* _Exercise_
Give the records again in full, exactly as written.

....

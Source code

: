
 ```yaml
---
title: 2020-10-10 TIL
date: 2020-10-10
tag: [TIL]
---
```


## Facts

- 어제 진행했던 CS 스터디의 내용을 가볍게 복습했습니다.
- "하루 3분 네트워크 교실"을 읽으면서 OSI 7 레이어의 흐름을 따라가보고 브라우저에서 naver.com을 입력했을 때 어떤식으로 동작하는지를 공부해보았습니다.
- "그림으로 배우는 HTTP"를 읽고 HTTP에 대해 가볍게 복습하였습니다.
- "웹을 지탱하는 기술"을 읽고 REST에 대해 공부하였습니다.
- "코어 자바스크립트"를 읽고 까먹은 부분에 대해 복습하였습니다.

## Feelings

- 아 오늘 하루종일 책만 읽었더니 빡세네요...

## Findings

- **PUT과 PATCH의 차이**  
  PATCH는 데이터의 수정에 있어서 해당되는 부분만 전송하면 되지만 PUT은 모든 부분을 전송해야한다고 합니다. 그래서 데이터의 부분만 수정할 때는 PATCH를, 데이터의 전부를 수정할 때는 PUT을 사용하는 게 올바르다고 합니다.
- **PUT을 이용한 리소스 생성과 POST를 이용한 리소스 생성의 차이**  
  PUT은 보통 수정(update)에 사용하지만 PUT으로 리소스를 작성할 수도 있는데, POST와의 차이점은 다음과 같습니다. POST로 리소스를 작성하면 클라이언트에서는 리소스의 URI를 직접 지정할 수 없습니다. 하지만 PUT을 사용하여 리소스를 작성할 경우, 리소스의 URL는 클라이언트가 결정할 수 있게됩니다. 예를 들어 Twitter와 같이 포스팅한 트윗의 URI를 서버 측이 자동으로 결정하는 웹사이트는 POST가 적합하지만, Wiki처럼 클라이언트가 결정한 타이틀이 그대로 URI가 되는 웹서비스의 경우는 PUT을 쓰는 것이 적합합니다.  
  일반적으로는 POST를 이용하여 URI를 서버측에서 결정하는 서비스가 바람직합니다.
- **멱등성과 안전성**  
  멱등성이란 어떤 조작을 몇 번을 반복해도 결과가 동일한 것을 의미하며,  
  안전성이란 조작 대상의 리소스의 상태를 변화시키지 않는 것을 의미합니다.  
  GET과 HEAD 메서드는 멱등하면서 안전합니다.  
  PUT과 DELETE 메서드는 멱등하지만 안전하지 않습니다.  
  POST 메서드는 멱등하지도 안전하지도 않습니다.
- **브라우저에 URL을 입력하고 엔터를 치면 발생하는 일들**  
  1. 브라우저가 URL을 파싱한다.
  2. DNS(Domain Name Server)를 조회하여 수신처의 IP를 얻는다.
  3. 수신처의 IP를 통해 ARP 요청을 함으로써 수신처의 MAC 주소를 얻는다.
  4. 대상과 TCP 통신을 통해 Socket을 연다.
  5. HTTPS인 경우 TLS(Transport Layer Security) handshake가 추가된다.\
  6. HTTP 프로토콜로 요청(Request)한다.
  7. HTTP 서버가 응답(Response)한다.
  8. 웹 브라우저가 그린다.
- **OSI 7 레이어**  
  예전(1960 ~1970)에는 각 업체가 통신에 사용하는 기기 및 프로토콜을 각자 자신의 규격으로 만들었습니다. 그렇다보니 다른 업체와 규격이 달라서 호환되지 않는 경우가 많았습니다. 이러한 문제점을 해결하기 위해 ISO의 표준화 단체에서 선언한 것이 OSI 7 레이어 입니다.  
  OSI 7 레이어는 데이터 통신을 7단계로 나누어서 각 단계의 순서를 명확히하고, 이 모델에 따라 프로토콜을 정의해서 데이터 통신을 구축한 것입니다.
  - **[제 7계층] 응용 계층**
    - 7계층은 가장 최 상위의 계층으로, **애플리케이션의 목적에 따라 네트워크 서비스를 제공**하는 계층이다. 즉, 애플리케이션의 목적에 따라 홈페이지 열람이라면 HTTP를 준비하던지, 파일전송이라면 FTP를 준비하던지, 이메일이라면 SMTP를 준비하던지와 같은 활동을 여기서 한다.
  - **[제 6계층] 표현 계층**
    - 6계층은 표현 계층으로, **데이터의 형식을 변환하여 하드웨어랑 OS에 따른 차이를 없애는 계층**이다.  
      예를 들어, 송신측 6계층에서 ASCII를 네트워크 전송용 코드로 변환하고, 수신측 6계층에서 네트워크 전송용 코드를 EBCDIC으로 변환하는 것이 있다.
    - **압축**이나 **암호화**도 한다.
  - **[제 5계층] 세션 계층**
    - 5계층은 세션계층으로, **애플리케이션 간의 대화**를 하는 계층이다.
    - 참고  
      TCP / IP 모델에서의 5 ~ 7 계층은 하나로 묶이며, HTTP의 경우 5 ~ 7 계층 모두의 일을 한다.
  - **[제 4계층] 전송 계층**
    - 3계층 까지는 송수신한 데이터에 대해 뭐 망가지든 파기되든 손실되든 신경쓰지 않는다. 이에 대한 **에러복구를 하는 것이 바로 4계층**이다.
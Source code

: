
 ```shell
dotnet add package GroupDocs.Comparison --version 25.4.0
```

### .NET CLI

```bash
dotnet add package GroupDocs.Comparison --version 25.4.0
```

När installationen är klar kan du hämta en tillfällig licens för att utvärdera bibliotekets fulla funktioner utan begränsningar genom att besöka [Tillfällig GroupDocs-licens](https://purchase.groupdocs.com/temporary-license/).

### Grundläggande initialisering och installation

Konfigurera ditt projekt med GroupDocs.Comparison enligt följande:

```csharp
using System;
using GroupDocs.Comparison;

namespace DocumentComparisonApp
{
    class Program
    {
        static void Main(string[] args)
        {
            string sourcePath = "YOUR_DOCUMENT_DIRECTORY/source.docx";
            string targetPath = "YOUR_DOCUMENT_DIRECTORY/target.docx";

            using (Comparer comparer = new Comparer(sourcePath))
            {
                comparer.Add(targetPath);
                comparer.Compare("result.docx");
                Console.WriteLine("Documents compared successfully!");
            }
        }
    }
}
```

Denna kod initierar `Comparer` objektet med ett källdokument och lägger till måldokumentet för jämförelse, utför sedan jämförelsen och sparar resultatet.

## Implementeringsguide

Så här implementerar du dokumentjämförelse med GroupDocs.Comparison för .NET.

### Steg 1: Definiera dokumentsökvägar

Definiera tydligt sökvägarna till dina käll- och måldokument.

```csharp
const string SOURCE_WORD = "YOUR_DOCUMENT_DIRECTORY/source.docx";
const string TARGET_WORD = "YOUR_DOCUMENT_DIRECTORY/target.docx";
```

....

* _Finished task_
Source code

:
 ```yaml
---
title: 2020-10-10 TIL
date: 2020-10-10
tag: [TIL]
---
```


## Facts

- 어제 진행했던 CS 스터디의 내용을 가볍게 복습했습니다.
- "하루 3분 네트워크 교실"을 읽으면서 OSI 7 레이어의 흐름을 따라가보고 브라우저에서 naver.com을 입력했을 때 어떤식으로 동작하는지를 공부해보았습니다.
- "그림으로 배우는 HTTP"를 읽고 HTTP에 대해 가볍게 복습하였습니다.
- "웹을 지탱하는 기술"을 읽고 REST에 대해 공부하였습니다.
- "코어 자바스크립트"를 읽고 까먹은 부분에 대해 복습하였습니다.

## Feelings

- 아 오늘 하루종일 책만 읽었더니 빡세네요...

## Findings

- **PUT과 PATCH의 차이**  
  PATCH는 데이터의 수정에 있어서 해당되는 부분만 전송하면 되지만 PUT은 모든 부분을 전송해야한다고 합니다. 그래서 데이터의 부분만 수정할 때는 PATCH를, 데이터의 전부를 수정할 때는 PUT을 사용하는 게 올바르다고 합니다.
- **PUT을 이용한 리소스 생성과 POST를 이용한 리소스 생성의 차이**  
  PUT은 보통 수정(update)에 사용하지만 PUT으로 리소스를 작성할 수도 있는데, POST와의 차이점은 다음과 같습니다. POST로 리소스를 작성하면 클라이언트에서는 리소스의 URI를 직접 지정할 수 없습니다. 하지만 PUT을 사용하여 리소스를 작성할 경우, 리소스의 URL는 클라이언트가 결정할 수 있게됩니다. 예를 들어 Twitter와 같이 포스팅한 트윗의 URI를 서버 측이 자동으로 결정하는 웹사이트는 POST가 적합하지만, Wiki처럼 클라이언트가 결정한 타이틀이 그대로 URI가 되는 웹서비스의 경우는 PUT을 쓰는 것이 적합합니다.  
  일반적으로는 POST를 이용하여 URI를 서버측에서 결정하는 서비스가 바람직합니다.
- **멱등성과 안전성**  
  멱등성이란 어떤 조작을 몇 번을 반복해도 결과가 동일한 것을 의미하며,  
  안전성이란 조작 대상의 리소스의 상태를 변화시키지 않는 것을 의미합니다.  
  GET과 HEAD 메서드는 멱등하면서 안전합니다.  
  PUT과 DELETE 메서드는 멱등하지만 안전하지 않습니다.  
  POST 메서드는 멱등하지도 안전하지도 않습니다.
- **브라우저에 URL을 입력하고 엔터를 치면 발생하는 일들**  
  1. 브라우저가 URL을 파싱한다.
  2. DNS(Domain Name Server)를 조회하여 수신처의 IP를 얻는다.
  3. 수신처의 IP를 통해 ARP 요청을 함으로써 수신처의 MAC 주소를 얻는다.
  4. 대상과 TCP 통신을 통해 Socket을 연다.
  5. HTTPS인 경우 TLS(Transport Layer Security) handshake가 추가된다.\
  6. HTTP 프로토콜로 요청(Request)한다.
  7. HTTP 서버가 응답(Response)한다.
  8. 웹 브라우저가 그린다.
- **OSI 7 레이어**  
  예전(1960 ~1970)에는 각 업체가 통신에 사용하는 기기 및 프로토콜을 각자 자신의 규격으로 만들었습니다. 그렇다보니 다른 업체와 규격이 달라서 호환되지 않는 경우가 많았습니다. 이러한 문제점을 해결하기 위해 ISO의 표준화 단체에서 선언한 것이 OSI 7 레이어 입니다.  
  OSI 7 레이어는 데이터 통신을 7단계로 나누어서 각 단계의 순서를 명확히하고, 이 모델에 따라 프로토콜을 정의해서 데이터 통신을 구축한 것입니다.
  - **[제 7계층] 응용 계층**
    - 7계층은 가장 최 상위의 계층으로, **애플리케이션의 목적에 따라 네트워크 서비스를 제공**하는 계층이다. 즉, 애플리케이션의 목적에 따라 홈페이지 열람이라면 HTTP를 준비하던지, 파일전송이라면 FTP를 준비하던지, 이메일이라면 SMTP를 준비하던지와 같은 활동을 여기서 한다.
  - **[제 6계층] 표현 계층**
    - 6계층은 표현 계층으로, **데이터의 형식을 변환하여 하드웨어랑 OS에 따른 차이를 없애는 계층**이다.  
      예를 들어, 송신측 6계층에서 ASCII를 네트워크 전송용 코드로 변환하고, 수신측 6계층에서 네트워크 전송용 코드를 EBCDIC으로 변환하는 것이 있다.
    - **압축**이나 **암호화**도 한다.
  - **[제 5계층] 세션 계층**
    - 5계층은 세션계층으로, **애플리케이션 간의 대화**를 하는 계층이다.
    - 참고  
      TCP / IP 모델에서의 5 ~ 7 계층은 하나로 묶이며, HTTP의 경우 5 ~ 7 계층 모두의 일을 한다.
  - **[제 4계층] 전송 계층**
    - 3계층 까지는 송수신한 데이터에 대해 뭐 망가지든 파기되든 손실되든 신경쓰지 않는다. 이에 대한 **에러복구를 하는 것이 바로 4계층**이다.
Source code

:
 ```shell
dotnet add package GroupDocs.Comparison --version 25.4.0
```

### .NET CLI

```bash
dotnet add package GroupDocs.Comparison --version 25.4.0
```

När installationen är klar kan du hämta en tillfällig licens för att utvärdera bibliotekets fulla funktioner utan begränsningar genom att besöka [Tillfällig GroupDocs-licens](https://purchase.groupdocs.com/temporary-license/).

### Grundläggande initialisering och installation

Konfigurera ditt projekt med GroupDocs.Comparison enligt följande:

```csharp
using System;
using GroupDocs.Comparison;

namespace DocumentComparisonApp
{
    class Program
    {
        static void Main(string[] args)
        {
            string sourcePath = "YOUR_DOCUMENT_DIRECTORY/source.docx";
            string targetPath = "YOUR_DOCUMENT_DIRECTORY/target.docx";

            using (Comparer comparer = new Comparer(sourcePath))
            {
                comparer.Add(targetPath);
                comparer.Compare("result.docx");
                Console.WriteLine("Documents compared successfully!");
            }
        }
    }
}
```

Denna kod initierar `Comparer` objektet med ett källdokument och lägger till måldokumentet för jämförelse, utför sedan jämförelsen och sparar resultatet.

## Implementeringsguide

Så här implementerar du dokumentjämförelse med GroupDocs.Comparison för .NET.

### Steg 1: Definiera dokumentsökvägar

Definiera tydligt sökvägarna till dina käll- och måldokument.

```csharp
const string SOURCE_WORD = "YOUR_DOCUMENT_DIRECTORY/source.docx";
const string TARGET_WORD = "YOUR_DOCUMENT_DIRECTORY/target.docx";
```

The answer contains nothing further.